|The new 14th, looking across White Strand |
beach to the resort.
So let's consider it under three headings: the good, the bad and the ugly.
But before we get started there's one thing I'd like you to consider and it is this: for the
sake of the points being made below try to ignore that Donald Trump owns the resort. Instead, pretend it is owned by Michael D Higgins. And no, I'm not joking. Pretend it is owned by the Irish people and see how that swings your thought process and opinions.
There appears to be a fairly simple divide: most golfers say this is great news; anyone concerned with the environment is less sure. I fall between the two. I ran a poll on Twitter asking whether the application's approval was a good thing or a bad thing. From 180 responses, 82% said it was good.
|The famous opening par five at Doonbeg|
Doonbeg's Defences: The Good1. A valuable resource will be protected from the ravages of nature. The Doonbeg resort is a big employer and income generator. Not only does it boost the immediate local economy but it has helped to embellish the Kerry/Clare run of links courses. The hotel with its five star pedigree attracts big spenders to the region and, with the Cliffs of Moher nearby, not just for golf.
2. A world class golf course will be protected. As much as 20 metres of dunes has, according to the resort, been eroded since 2002, and between my first visit in 2008 and my visit last year, not only has the original 14th green disappeared but the drive on the 18th now has to cross an edge of the beach that wasn't even visible in 2008.
|The drive on Doonbeg's 18th|
3. The defences are a considerably scaled down version of the original proposal. What was going to involve 200,000 tonnes of rock, be 13 feet high and 65 feet wide, and stretch for 1.7 miles - is it any wonder it was called a wall - is now far smaller and more focused. The approved new version will comprise a 38,000 tonne defence which will be precisely placed to protect core parts of the course (holes 1, 9 and 18 specifically). Its construction format also means it will be 'hidden' from those enjoying the charms of White Strand... this wasn't the case with the early design. Metal sheet piles will be driven into the ground, surrounded by limestone boulders and covered in sand. This will be be placed on the beach, some 12-15 metres from the dunes.
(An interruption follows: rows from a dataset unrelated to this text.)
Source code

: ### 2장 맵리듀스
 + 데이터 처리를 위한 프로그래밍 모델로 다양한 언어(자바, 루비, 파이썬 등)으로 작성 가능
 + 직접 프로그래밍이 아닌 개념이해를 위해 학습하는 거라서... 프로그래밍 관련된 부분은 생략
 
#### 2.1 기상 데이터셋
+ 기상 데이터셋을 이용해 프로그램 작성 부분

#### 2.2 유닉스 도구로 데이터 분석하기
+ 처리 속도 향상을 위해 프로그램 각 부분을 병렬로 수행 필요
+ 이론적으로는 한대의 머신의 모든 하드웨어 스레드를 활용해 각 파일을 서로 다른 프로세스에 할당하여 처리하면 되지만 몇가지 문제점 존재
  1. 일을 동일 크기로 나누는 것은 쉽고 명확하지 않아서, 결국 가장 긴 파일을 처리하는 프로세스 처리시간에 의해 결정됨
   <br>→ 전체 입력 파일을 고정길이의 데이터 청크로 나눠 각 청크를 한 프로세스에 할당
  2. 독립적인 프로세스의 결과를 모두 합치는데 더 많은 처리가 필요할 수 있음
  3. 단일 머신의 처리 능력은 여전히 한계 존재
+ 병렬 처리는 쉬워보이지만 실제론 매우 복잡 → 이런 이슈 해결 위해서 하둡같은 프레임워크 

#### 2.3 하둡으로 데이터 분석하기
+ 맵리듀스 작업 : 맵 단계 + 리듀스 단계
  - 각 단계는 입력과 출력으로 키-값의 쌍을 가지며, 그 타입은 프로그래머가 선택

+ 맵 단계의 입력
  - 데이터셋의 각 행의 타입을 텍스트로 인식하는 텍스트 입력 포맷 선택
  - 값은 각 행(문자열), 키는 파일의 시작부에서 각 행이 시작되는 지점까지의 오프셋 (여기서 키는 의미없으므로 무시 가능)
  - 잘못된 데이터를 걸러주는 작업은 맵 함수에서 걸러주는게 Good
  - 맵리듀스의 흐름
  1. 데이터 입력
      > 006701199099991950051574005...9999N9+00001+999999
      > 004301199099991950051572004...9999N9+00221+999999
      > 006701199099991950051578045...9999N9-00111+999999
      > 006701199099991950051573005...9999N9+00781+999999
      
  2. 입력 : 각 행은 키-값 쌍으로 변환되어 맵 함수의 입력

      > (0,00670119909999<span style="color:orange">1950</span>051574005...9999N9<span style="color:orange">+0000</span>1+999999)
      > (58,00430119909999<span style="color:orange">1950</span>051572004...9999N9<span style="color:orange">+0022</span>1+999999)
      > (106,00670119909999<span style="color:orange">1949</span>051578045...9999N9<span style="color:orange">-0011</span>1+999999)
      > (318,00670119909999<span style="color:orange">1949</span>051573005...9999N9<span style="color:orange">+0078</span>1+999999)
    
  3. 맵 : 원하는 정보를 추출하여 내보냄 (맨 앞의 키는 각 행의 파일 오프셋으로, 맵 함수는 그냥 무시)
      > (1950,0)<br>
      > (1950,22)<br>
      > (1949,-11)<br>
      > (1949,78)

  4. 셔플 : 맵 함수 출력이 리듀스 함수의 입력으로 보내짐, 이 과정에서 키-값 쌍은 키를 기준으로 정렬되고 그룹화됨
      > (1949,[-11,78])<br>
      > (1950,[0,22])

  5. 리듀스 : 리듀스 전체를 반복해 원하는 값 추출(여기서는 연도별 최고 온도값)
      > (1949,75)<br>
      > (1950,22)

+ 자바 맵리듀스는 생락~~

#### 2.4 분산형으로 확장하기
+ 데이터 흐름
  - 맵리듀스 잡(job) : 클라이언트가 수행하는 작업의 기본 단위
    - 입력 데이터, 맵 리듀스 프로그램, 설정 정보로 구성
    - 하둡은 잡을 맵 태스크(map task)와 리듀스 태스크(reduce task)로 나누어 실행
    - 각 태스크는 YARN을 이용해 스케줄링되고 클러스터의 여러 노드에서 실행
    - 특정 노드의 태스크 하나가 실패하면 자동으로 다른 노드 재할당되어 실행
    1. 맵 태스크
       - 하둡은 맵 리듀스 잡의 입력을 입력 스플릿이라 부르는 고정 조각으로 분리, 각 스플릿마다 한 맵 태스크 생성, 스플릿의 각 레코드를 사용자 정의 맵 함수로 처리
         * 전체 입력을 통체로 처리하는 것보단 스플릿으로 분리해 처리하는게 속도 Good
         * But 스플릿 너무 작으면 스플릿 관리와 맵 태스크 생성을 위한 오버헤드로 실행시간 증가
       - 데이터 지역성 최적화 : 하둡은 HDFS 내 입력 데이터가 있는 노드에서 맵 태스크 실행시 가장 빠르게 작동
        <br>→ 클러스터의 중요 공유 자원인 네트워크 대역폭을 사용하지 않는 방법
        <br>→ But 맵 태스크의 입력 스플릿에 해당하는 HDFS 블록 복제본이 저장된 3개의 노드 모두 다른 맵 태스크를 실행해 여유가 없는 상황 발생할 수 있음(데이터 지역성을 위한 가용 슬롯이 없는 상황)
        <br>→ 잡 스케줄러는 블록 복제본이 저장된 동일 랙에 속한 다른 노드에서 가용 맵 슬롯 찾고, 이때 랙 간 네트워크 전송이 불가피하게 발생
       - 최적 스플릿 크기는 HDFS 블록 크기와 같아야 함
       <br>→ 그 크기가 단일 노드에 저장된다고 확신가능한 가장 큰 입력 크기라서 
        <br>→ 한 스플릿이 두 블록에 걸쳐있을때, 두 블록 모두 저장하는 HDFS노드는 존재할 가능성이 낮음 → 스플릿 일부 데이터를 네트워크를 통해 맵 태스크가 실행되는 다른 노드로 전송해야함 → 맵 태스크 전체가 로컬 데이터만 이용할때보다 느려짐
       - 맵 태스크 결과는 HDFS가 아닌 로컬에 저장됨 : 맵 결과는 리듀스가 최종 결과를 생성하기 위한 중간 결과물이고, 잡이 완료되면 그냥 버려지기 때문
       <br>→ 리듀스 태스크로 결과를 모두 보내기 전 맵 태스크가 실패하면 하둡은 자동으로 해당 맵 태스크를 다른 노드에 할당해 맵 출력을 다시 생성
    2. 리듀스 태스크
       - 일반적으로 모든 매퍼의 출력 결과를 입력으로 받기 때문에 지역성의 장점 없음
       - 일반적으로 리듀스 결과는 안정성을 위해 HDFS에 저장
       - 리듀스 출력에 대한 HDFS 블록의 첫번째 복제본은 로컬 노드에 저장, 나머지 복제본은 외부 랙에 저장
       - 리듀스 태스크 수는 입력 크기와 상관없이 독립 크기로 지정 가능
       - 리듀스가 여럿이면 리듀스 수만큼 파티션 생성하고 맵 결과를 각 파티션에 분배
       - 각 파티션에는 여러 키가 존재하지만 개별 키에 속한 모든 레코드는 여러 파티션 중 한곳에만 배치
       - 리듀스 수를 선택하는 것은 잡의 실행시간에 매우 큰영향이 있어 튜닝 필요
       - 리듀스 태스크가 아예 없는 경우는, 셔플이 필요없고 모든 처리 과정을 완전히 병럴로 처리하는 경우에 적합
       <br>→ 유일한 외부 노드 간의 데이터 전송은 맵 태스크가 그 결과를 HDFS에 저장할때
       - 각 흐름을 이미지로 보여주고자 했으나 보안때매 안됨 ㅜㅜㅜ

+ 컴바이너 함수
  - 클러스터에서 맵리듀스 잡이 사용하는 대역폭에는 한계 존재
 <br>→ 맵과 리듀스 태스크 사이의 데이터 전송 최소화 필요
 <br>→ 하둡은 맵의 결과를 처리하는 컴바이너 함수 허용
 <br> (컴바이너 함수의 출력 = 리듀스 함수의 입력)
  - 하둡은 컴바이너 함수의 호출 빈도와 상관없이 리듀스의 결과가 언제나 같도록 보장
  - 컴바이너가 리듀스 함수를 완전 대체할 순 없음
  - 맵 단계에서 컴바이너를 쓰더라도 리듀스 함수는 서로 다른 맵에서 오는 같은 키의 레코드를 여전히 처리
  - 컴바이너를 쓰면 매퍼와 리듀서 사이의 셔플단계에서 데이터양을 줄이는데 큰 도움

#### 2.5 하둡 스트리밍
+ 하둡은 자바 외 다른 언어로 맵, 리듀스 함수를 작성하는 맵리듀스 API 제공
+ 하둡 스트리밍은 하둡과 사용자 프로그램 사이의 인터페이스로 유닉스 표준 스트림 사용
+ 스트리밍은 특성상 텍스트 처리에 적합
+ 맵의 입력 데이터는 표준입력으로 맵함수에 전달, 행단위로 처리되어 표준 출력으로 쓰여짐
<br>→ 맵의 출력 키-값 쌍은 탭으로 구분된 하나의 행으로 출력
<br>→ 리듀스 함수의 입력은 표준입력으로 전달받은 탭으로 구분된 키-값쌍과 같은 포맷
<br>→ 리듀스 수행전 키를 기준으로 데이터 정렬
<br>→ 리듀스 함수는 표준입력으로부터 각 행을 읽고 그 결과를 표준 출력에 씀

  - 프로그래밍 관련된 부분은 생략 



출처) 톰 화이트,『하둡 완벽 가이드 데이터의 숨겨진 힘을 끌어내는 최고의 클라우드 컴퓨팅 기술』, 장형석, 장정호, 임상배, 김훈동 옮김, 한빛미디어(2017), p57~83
|The farthest point of the course - the par three 9th green - looking |
back at the resort
Doonbeg's Defences: The Bad1. You only have to read comments on Social Media to see that a common opinion is that Clare County Council has kowtowed to the Trump organisation. First, take Trump out of the equation, and second, consider what Doonbeg contributes to the Clare region. I get that people want to stick it to Trump but economics/employment play an essential part in the equation... especially in an area this remote.
2. Following on from point 1 above, however, economic benefits should not always ride roughshod over environmental concerns as has become commonplace. The size of the defences has been reduced substantially but there is a natural rhythm to our environment and trying to 'manhandle' it can lead to unforeseen circumstances. This is one of the key concerns of Friends of the Irish Environment, which says that such defences can destroy the beaches in front of them. Simply put, one side of the divide is never going to be happy with the outcome of such decisions.
|The par four 6th - another of the holes to be protected|
Doonbeg's Defences: The Ugly1. Appeals will follow. There is a four week window in which to appeal and the Green Party has indicated it will do so. This is not over yet.
2. The Wall. I hold my hand up and plead guilty to the charge of using the term 'wall' on Twitter when the permission was first announced. Considering the man who owns it the media have only been too happy to spear Trump's Irish wall. That's the media for you. The folks at Doonbeg are none too pleased (I received stern rebukes on my Twitter poll) but there was an inevitability about it. The construction of the approved defences will comprise two sea barriers of 260 and 630 metres in length and the objective is to make these barriers blend in to the beach/dune setting. However, it is easy to see why the word 'wall' is convenient so don't expect to see media outlets changing their tune.
|The par five 15th - one of the most imposing approach shots of the day.|
So... assuming you managed to take Trump out of the equation (especially that last point) how do you feel about Doonbeg's defences now?